The National Inshore Fishermen’s Association (NIFA) has presented eight specific proposals to reduce risk of bycatch while maintaining livelihoods.
The NIFA proposals were discussed at an Oireachtas Joint Committee on Fisheries and Maritime Affairs yesterday (February 24th).
Officials from the Department of Agriculture, Food and the Marine and representatives from the Marine Institute, NIFA and the National Inshore Fisheries Forum had been invited to attend the committee hearing.
Committee Cathaoirleach Conor McGuinness had explained beforehand that crayfish is mostly caught off the southwest coast and is the highest value per kilo species caught by the Irish fishing fleet at up to €50 per kilo, twice the price of lobster and 15 times that of crab.
Policy In Focus: Members of the Oireachtas Joint Committee on Fisheries and Maritime Affairs discuss sustainable crayfishing and measures to reduce by-catch of protected species.
“ The size and value of crayfish landed has increased from 10 tonnes in 2017 to 83 tonnes in 2024,” he noted.
“The practice of fishing with tangle nets, which has replaced barrel pots as the main method of catching crayfish since the 1970s, has impacts on protected and endangered marine species which are caught in the nets as bycatch alongside crayfish,” he said.
The committee heard how a three-year study published last year by the Marine Institute recommended switching from tangle nets to pots for landing crayfish as the optimum solution to eliminate bycatch and provide for viable, sustainable and low-impact crayfishing.
The Marine Institute also said the viability of making that transition from nets to pots needs further consideration in collaboration with the inshore fishing sector.
“ Crayfishers want to see the transition managed in a manner that avoids the abrupt impacts previously imposed on other fisheries like salmon and pollock, while marine conservationists and environmental groups wish to see a faster timescale to protect endangered species,” McGuinness explained.
Last year, Kerry’s Tralee Bay was designated an Important Shark and Ray Area (ISRA) by the International Union for the Conservation of Nature (IUCN).
It has been recognised as a critical habitat for threatened elasmobranch species like the flat-bodied Angel shark.
The fish bury themselves in sand and wait for prey, such as small fish, squid, and crustaceans, to swim overhead, but this hunting strategy has made them vulnerable to fisheries interaction, leading to a dramatic population decline since the 1960s.
In an opening statement to the committee, NIFA chair Michael Desmond outlined how its members recognise that interactions with protected species must be taken seriously.
“Many of the vessels involved actively cooperated in data collection and reporting, and without fishermen’s participation the information now before you would not exist,”he told committee members.
“However, NIFA cannot support the immediate removal of another traditional inshore fishery before practical management measures are properly attempted,” he continued.
“Closure is not management — it is what happens when management fails.

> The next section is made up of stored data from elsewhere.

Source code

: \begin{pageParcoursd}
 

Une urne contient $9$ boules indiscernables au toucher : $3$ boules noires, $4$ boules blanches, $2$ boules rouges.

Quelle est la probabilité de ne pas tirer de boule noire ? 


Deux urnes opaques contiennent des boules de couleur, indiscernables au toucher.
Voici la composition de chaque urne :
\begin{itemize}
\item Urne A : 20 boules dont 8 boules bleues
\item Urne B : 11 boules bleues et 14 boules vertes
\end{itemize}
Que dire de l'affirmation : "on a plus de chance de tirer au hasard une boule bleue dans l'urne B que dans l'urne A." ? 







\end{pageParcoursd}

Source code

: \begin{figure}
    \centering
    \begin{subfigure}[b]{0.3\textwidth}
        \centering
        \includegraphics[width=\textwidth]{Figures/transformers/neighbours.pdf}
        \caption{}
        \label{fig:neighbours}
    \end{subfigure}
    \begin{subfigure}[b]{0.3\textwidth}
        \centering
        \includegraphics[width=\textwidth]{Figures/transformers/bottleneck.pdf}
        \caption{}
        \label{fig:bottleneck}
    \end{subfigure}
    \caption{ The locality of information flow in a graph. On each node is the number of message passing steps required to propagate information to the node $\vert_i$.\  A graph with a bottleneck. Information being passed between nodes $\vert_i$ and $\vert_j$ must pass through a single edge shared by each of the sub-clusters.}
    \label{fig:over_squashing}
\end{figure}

We believe the correct approach is mitigation, adaptation and controlled improvement,” he said.
“There are clear measures available that can significantly reduce risk while maintaining livelihoods,” Desmond said.
He outlined the NIFA proposals as: a defined seasonal fishery to avoid sensitive periods; V-notching of berried crayfish to protect spawning stock; and controlled soak times to minimise unintended interactions.

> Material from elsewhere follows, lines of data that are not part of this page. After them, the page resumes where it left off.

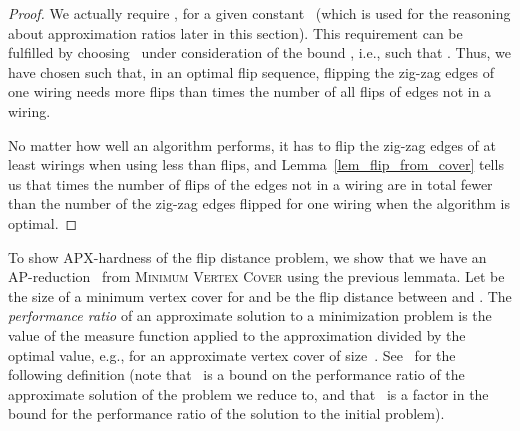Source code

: \documentclass[11pt,a4paper]{article}
\begin{document}
\begin{proof}
We actually require , for a given constant~ (which is used for the reasoning about approximation ratios later in this section).
This requirement can be fulfilled by choosing~ under consideration of the bound , i.e., such that .
Thus, we have chosen  such that, in an optimal flip sequence, flipping the zig-zag edges of one wiring needs more flips than  times the number of all flips of edges not in a wiring.

No matter how well an algorithm performs, it has to flip the zig-zag edges of at least  wirings when using less than  flips, and Lemma~\ref{lem_flip_from_cover} tells us that  times the number of flips of the edges not in a wiring are in total fewer than the number of the zig-zag edges flipped for one wiring when the algorithm is optimal.
\end{proof}




To show APX-hardness of the flip distance problem, we show that we have an AP-reduction~\cite[pp.~256--261]{apx_book} from \textsc{Minimum Vertex Cover} using the previous lemmata.
Let  be the size of a minimum vertex cover for  and  be the flip distance between  and .
The \emph{performance ratio} of an approximate solution to a minimization problem is the value of the measure function applied to the approximation divided by the optimal value, e.g.,  for an approximate vertex cover of size~.
See~\cite[pp.~257--258]{apx_book} for the following definition (note that~ is a bound on the performance ratio of the approximate solution of the problem we reduce to, and that~ is a factor in the bound for the performance ratio of the solution to the initial problem).
\end{document}
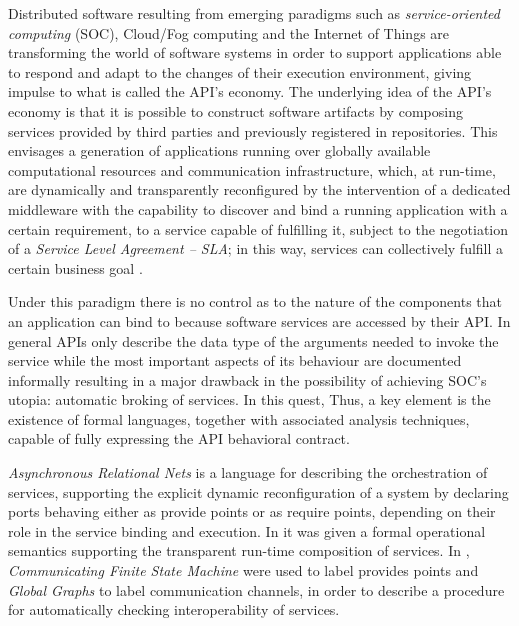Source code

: 
Distributed software resulting from emerging paradigms such as \emph{service-oriented computing} (SOC), Cloud/Fog computing and the Internet of Things are transforming the world of software systems in order to support applications able to respond and adapt to the changes of their execution environment, giving impulse to what is called the API's economy. The underlying idea of the API's economy is that it is possible to construct software artifacts by composing services provided by third parties and previously registered in repositories. This envisages a generation of applications running over globally available computational resources and communication infrastructure, which, at run-time, are dynamically and transparently reconfigured by the intervention of a dedicated middleware with the capability to discover and bind a running application with a certain requirement, to a service capable of fulfilling it, subject to the negotiation of a \emph{Service Level Agreement -- SLA}; in this way, services can collectively fulfill a certain business goal 
\cite{fiadeiro:fac_23-4}.

Under this paradigm there is no control as to the nature of the components that an application can bind to because 
software services are accessed by their API. In general APIs only describe the data type of the arguments needed to invoke the service while the most important aspects of its behaviour are documented informally resulting in a major drawback in the possibility of achieving SOC's utopia: automatic broking of services. In this quest, 
Thus, a key element is the existence of formal languages, together with associated analysis techniques, capable of fully expressing the API behavioral contract.

\emph{Asynchronous Relational Nets} \cite{fiadeiro:fase2011} is a language for describing the orchestration of services, supporting the explicit dynamic reconfiguration of a system by declaring ports behaving either as provide points or as require points, depending on their role in the service binding and execution. In \cite{vissani:wadt14-f} it was given a formal operational semantics supporting the transparent run-time composition of services. In \cite{vissani:places15}, \emph{Communicating Finite State Machine} \cite{brand:jacm-30_2} were used to label provides points and \emph{Global Graphs} \cite{denielou:esop12} to label communication channels, in order to describe a procedure for automatically checking interoperability of services.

NIFA also proposes: reduced fishing effort through structured participation management; development of a pot fishery alternative in cooperation with the Marine Institute; gear modification agreed directly with fishermen; continued onboard monitoring to improve real-world data; and targeted funding to allow fishermen implement these measures safely and effectively.

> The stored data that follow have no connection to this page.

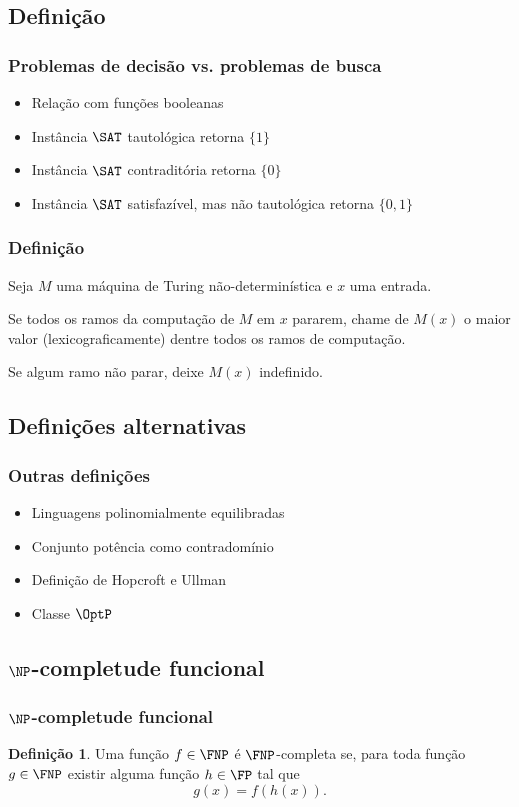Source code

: \documentclass[utf8,notheorems]{beamer}
\theoremstyle{definition}
\newtheorem*{definition}{Definição}
\begin{document}
\subsection{Definição}
\begin{frame}
    \frametitle{Problemas de decisão vs. problemas de busca}
    \begin{itemize}
        \item Relação com funções booleanas
        \item Instância $\SAT$ tautológica retorna $\{1\}$
        \item Instância $\SAT$ contraditória retorna $\{0\}$
        \item Instância $\SAT$ satisfazível, mas não tautológica retorna $\{0, 1\}$
    \end{itemize}
\end{frame}
\begin{frame}
    \frametitle{Definição}
    Seja $M$ uma máquina de Turing não-determinística
    e $x$ uma entrada.

    Se todos os ramos da computação de $M$ em $x$ pararem,
    chame de $M(x)$ o maior valor
    (lexicograficamente)
    dentre todos os ramos de computação.

    Se algum ramo não parar,
    deixe $M(x)$ indefinido.
\end{frame}

\subsection{Definições alternativas}
\begin{frame}
    \frametitle{Outras definições}
    \begin{itemize}
        \item Linguagens polinomialmente equilibradas
        \item Conjunto potência como contradomínio
        \item Definição de Hopcroft e Ullman
        \item Classe $\OptP$
    \end{itemize}
\end{frame}

\subsection{$\NP$-completude funcional}
\begin{frame}
    \frametitle{$\NP$-completude funcional}
    \begin{definition}
        Uma função $f \in \FNP$ é $\FNP$-completa se,
        para toda função $g \in \FNP$
        existir alguma função $h \in \FP$ tal que
        \begin{equation*}
            g(x) = f(h(x)).
        \end{equation*}
    \end{definition}
\end{frame}
\end{document}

“ Inshore fishermen have repeatedly adapted to conservation measures in lobster, crab and other fisheries where workable rules were introduced,” NIFA’s submission said.
“ The same approach should be applied here. Removing a fishery before these options are implemented does not prove impacts cannot be reduced — it simply removes coastal livelihoods and the people who provide observation, reporting and compliance at sea,” it said.
“ Good environmental policy keeps fishermen involved in the solution,”it said.
Scientists at the hearing agreed that fishermen needed to be involved in solutions.
Dr Nick Payne, associate professor of zoology at Trinity College Dublin noted that “fishermen are not the problem here – they have participated in data collection”.
Referring to the wider issue of inshore fishing, he said that NIFA’s proposals for income stabilisation and financial support were positive moves, along with opening up other opportunities such as access to a bluefin tuna quota.
Dr Payne criticised “lack of progress by government” in supporting inshore vessels to make transitions where required.